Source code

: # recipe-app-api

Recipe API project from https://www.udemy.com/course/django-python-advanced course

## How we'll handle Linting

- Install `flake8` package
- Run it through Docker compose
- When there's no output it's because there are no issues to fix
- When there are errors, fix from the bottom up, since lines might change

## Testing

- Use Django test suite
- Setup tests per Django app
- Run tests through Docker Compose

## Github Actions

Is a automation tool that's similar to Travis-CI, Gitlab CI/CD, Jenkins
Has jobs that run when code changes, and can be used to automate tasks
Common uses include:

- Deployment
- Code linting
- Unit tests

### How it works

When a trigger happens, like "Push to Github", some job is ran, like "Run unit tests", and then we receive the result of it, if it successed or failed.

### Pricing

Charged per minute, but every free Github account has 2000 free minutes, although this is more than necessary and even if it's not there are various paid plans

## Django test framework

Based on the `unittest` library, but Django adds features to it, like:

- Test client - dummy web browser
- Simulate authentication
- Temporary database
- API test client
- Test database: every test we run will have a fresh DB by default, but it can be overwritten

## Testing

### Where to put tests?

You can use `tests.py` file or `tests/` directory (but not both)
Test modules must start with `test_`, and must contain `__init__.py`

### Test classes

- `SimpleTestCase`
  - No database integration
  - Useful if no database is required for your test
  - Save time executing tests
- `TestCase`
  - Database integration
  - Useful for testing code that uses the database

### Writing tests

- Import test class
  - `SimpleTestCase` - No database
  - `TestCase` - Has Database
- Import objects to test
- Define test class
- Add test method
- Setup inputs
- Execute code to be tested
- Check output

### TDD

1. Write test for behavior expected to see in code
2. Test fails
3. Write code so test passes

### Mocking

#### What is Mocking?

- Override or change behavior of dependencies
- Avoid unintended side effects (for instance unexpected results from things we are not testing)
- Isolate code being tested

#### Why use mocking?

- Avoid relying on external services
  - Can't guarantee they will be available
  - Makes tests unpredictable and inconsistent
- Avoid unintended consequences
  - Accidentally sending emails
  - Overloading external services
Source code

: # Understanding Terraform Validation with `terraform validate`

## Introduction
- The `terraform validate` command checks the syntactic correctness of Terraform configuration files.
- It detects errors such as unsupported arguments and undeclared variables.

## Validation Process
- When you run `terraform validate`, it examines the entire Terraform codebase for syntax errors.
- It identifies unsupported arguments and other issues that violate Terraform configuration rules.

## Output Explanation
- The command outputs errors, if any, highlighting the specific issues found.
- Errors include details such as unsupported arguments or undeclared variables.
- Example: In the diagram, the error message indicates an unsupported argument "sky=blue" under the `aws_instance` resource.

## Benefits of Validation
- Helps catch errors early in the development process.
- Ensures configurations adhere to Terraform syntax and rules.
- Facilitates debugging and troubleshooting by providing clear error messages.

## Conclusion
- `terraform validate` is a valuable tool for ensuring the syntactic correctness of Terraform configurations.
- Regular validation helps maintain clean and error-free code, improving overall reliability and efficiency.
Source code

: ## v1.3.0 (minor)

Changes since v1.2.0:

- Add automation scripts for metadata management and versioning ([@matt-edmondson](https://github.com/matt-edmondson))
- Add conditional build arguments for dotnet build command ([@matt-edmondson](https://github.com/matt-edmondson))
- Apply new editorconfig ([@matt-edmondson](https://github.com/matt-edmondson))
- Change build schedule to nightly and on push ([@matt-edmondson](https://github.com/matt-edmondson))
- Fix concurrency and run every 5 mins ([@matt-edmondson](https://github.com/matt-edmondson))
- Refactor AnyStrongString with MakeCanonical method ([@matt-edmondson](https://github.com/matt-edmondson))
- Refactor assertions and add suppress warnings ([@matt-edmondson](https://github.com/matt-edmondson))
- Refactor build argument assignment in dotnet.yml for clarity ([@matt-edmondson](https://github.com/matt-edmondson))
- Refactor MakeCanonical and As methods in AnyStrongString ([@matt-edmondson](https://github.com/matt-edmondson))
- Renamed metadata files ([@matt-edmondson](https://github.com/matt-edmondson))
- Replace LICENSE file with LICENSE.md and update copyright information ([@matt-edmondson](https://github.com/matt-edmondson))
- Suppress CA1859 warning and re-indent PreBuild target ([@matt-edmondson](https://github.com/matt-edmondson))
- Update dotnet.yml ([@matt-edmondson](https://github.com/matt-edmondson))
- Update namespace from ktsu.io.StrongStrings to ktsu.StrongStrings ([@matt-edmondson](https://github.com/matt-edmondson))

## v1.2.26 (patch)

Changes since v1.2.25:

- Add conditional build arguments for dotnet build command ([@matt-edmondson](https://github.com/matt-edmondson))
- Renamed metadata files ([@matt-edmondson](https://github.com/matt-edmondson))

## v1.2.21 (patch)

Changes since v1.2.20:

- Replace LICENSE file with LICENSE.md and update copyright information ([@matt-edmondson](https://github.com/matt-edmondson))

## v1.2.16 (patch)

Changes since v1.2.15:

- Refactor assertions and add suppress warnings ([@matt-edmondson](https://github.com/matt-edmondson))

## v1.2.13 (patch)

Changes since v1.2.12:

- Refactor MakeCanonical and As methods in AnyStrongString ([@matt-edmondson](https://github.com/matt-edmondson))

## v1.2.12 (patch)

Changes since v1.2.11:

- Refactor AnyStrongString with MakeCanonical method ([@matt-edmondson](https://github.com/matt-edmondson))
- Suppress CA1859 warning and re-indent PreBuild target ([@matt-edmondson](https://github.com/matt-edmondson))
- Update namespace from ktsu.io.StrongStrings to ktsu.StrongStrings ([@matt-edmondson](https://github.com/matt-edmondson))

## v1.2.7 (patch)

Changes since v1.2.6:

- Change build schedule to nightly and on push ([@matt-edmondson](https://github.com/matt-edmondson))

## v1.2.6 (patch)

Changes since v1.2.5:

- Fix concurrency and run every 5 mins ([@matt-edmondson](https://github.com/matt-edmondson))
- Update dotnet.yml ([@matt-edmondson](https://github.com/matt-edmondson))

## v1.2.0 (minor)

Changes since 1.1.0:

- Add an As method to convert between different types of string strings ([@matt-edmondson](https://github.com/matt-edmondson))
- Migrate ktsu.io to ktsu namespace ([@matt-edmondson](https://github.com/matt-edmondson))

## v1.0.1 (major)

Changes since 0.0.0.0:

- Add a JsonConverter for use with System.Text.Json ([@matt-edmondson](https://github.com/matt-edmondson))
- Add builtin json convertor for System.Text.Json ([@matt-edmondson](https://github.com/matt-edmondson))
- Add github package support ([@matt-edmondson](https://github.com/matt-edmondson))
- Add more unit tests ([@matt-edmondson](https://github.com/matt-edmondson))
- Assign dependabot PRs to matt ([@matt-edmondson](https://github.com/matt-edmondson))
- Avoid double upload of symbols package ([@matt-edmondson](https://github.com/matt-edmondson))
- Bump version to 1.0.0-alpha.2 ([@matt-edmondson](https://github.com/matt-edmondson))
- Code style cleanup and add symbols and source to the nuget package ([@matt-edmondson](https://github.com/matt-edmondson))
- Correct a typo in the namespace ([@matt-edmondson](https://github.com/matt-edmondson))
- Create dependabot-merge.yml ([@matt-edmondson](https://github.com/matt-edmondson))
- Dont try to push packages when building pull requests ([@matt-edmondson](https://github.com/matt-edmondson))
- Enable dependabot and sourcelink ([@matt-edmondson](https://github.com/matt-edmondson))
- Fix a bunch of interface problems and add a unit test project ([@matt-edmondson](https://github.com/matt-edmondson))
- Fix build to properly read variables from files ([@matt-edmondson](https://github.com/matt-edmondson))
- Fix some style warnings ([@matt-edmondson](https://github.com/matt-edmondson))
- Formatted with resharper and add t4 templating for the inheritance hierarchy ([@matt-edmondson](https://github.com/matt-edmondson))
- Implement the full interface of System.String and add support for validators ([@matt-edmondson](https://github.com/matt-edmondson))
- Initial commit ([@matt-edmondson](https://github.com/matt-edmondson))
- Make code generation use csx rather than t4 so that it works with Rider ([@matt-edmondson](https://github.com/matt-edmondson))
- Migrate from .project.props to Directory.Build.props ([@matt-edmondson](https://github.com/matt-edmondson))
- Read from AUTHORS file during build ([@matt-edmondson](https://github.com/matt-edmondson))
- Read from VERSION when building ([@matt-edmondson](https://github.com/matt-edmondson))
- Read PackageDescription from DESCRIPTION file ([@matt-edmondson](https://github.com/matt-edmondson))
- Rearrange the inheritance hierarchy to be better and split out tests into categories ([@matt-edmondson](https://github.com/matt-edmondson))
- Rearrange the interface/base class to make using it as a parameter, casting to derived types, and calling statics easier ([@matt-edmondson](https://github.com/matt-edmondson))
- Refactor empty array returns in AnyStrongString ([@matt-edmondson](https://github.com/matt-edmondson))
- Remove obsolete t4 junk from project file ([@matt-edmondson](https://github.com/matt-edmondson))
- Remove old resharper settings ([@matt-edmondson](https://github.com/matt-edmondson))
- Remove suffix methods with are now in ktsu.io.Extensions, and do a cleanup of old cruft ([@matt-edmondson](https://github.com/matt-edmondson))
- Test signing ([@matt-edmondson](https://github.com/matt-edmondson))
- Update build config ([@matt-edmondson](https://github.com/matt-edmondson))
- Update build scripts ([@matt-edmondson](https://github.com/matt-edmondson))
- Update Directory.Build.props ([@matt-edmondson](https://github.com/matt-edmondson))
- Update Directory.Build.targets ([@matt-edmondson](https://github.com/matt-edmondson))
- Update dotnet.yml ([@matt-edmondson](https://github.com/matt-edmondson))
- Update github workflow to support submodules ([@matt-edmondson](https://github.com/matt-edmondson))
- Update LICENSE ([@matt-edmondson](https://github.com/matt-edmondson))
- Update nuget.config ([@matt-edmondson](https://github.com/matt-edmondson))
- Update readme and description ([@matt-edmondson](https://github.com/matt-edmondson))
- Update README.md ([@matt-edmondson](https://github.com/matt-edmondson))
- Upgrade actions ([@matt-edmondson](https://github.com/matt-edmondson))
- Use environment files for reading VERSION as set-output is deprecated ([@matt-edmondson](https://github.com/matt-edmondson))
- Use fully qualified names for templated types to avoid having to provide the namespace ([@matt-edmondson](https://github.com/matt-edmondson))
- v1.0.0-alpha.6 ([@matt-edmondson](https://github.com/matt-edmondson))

» **TASK STATEMENT**
When the word "behavior" appears in a line of the data, that line is counted; report the number only.

» **PROBLEM SOLUTION**
2